To summarize, we reported a cross-sectional analysis about psychological status and explore its influencing factors among nursing students of Inner Mongolia Minzu university in the post-COVID-19 pandemic. Psychological disorders, particularly depression were more common compared to anxiety after the COVID-19 pandemic in our study. We could infer that “the specificity of major”, “the degree of family income stability”, “personal protective behaviors” and “parental health status” might be the main independent influences on both anxiety and depression among nursing students. Based on above results, we proposed that the psychological construction of medical-related students should be encouraged in the future, providing a good environment for their psychological and behavioral guidance. At the same time, the government should adopt relevant policies to support those students with family economic instability and poor physical condition of parents, in order to reduce anxiety and depression in response to public health emergencies.
SAS: Self-Rating Anxiety Scale; SDS: Self-Rating Depression Scale; KMO: Kaiser-Meyer-Olkin; COVID-19: Coronavirus Disease 2019; M+SD: Mean±Standard Deviation.

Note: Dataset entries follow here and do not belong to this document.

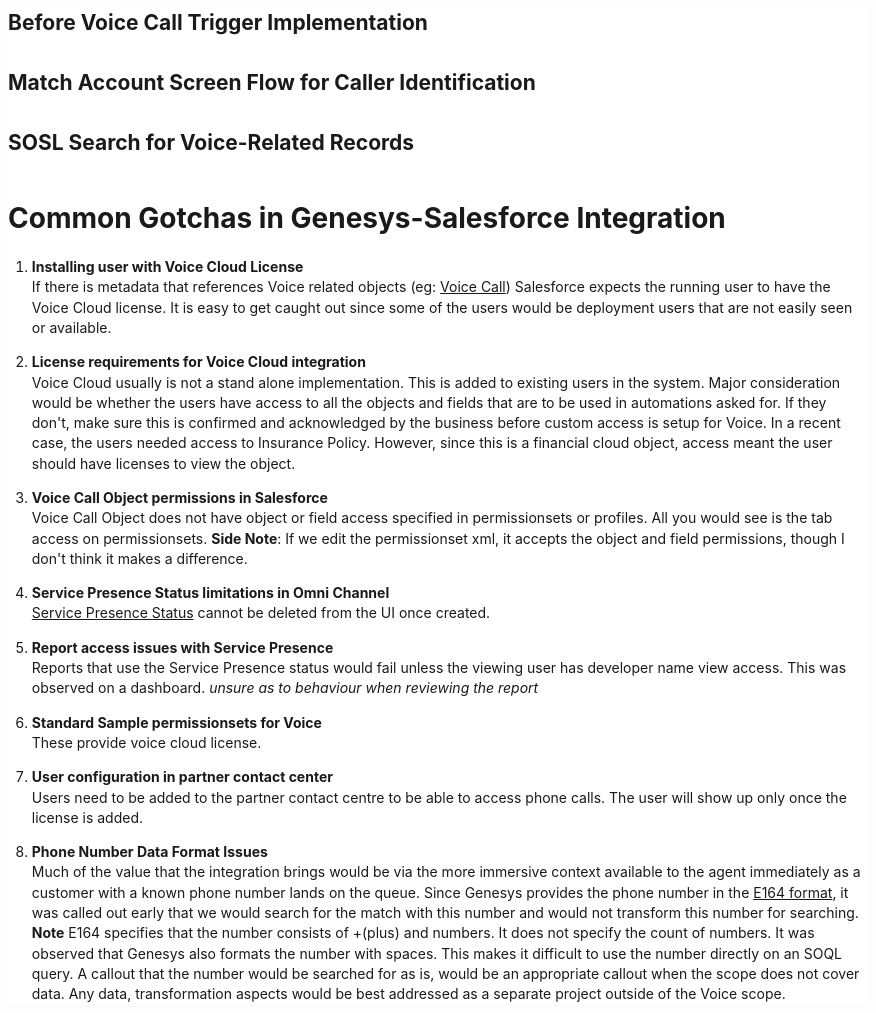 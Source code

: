 ## Before Voice Call Trigger Implementation

## Match Account Screen Flow for Caller Identification

## SOSL Search for Voice-Related Records

# Common Gotchas in Genesys-Salesforce Integration

1. **Installing user with Voice Cloud License**  
If there is metadata that references Voice related objects (eg: [Voice Call](https://developer.salesforce.com/docs/atlas.en-us.object_reference.meta/object_reference/sforce_api_objects_voicecall.htm)) Salesforce expects the running user to have the Voice Cloud license. It is easy to get caught out since some of the users would be deployment users that are not easily seen or available.

2. **License requirements for Voice Cloud integration**  
Voice Cloud usually is not a stand alone implementation. This is added to existing users in the system. Major consideration would be whether the users have access to all the objects and fields that are to be used in automations asked for. If they don't, make sure this is confirmed and acknowledged by the business before custom access is setup for Voice. In a recent case, the users needed access to Insurance Policy. However, since this is a financial cloud object, access meant the user should have licenses to view the object.

3. **Voice Call Object permissions in Salesforce**  
Voice Call Object does not have object or field access specified in permissionsets or profiles. All you would see is the tab access on permissionsets. **Side Note**: If we edit the permissionset xml, it accepts the object and field permissions, though I don't think it makes a difference.  

4. **Service Presence Status limitations in Omni Channel**  
[Service Presence Status](https://developer.salesforce.com/docs/atlas.en-us.api_meta.meta/api_meta/meta_servicepresencestatus.htm) cannot be deleted from the UI once created.  

5. **Report access issues with Service Presence**  
Reports that use the Service Presence status would fail unless the viewing user has developer name view access. This was observed on a dashboard. _unsure as to behaviour when reviewing the report_

6. **Standard Sample permissionsets for Voice**  
These provide voice cloud license.

7. **User configuration in partner contact center**  
Users need to be added to the partner contact centre to be able to access phone calls. The user will show up only once the license is added.

8. **Phone Number Data Format Issues**  
Much of the value that the integration brings would be via the more immersive context available to the agent immediately as a customer with a known phone number lands on the queue. Since Genesys provides the phone number in the [E164 format](https://help.mypurecloud.com/glossary/e-164/), it was called out early that we would search for the match with this number and would not transform this number for searching. **Note** E164 specifies that the number consists of +(plus) and numbers. It does not specify the count of numbers. 
It was observed that Genesys also formats the number with spaces. This makes it difficult to use the number directly on an SOQL query. A callout that the number would be searched for as is, would be an appropriate callout when the scope does not cover data. Any data, transformation aspects would be best addressed as a separate project outside of the Voice scope.
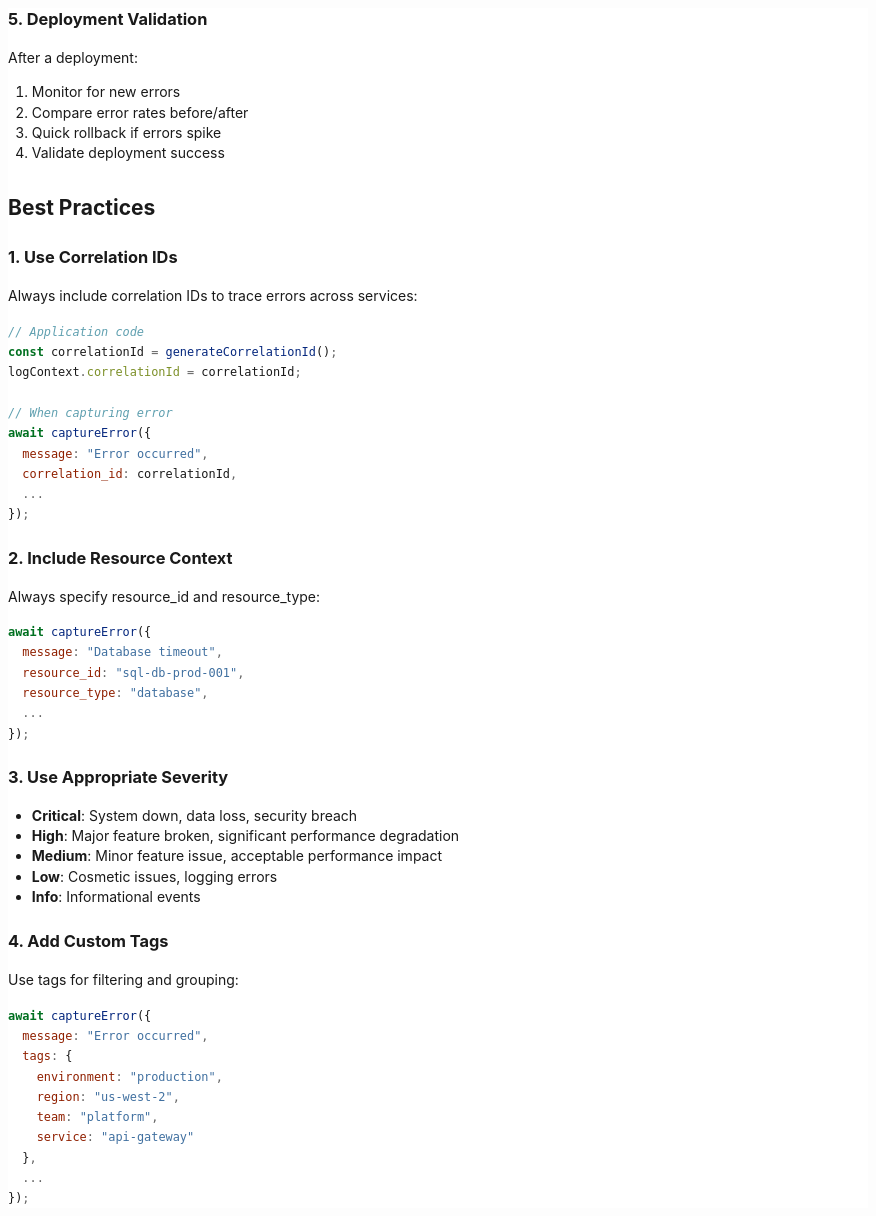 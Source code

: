 ### 5. Deployment Validation
After a deployment:
1. Monitor for new errors
2. Compare error rates before/after
3. Quick rollback if errors spike
4. Validate deployment success

## Best Practices

### 1. Use Correlation IDs
Always include correlation IDs to trace errors across services:
```javascript
// Application code
const correlationId = generateCorrelationId();
logContext.correlationId = correlationId;

// When capturing error
await captureError({
  message: "Error occurred",
  correlation_id: correlationId,
  ...
});
```

### 2. Include Resource Context
Always specify resource_id and resource_type:
```javascript
await captureError({
  message: "Database timeout",
  resource_id: "sql-db-prod-001",
  resource_type: "database",
  ...
});
```

### 3. Use Appropriate Severity
- **Critical**: System down, data loss, security breach
- **High**: Major feature broken, significant performance degradation
- **Medium**: Minor feature issue, acceptable performance impact
- **Low**: Cosmetic issues, logging errors
- **Info**: Informational events

### 4. Add Custom Tags
Use tags for filtering and grouping:
```javascript
await captureError({
  message: "Error occurred",
  tags: {
    environment: "production",
    region: "us-west-2",
    team: "platform",
    service: "api-gateway"
  },
  ...
});
```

Ethics Approval and consent to participate
The study was approved by Ethics Committee of Inner Mongolia Minzu University and written informed consent was obtained from all participants. All methods were carried out in accordance with relevant guidelines and regulations. This study was carried out in compliance with the STROBE guidelines.
Consent for publication
Not applicable.
Availability of data and materials
The datasets used and/or analyzed in the present study are available from the corresponding author on reasonable request.
Competing interest
There are no known competitive financial interests or personal relationships that may affect the work described herein.
Funding statement
This survey was financially supported by National Natural Science Foundation of China in 2015[grant number 81560737]/2019[grant number 81960831].
Author’s contributions
XB and HLZ was in charge of the study design. QZ, SZ and CXW contributed to questionnaire survey, data collection and formal analysis. XB and QZ drafting and revising the manuscript. XB, QZ, CXW and HLZ provided some valuable advice and review the manuscript. All authors agreed upon the final form of manuscript before submission.
Acknowledgement
We would like to thank all the participants in this study.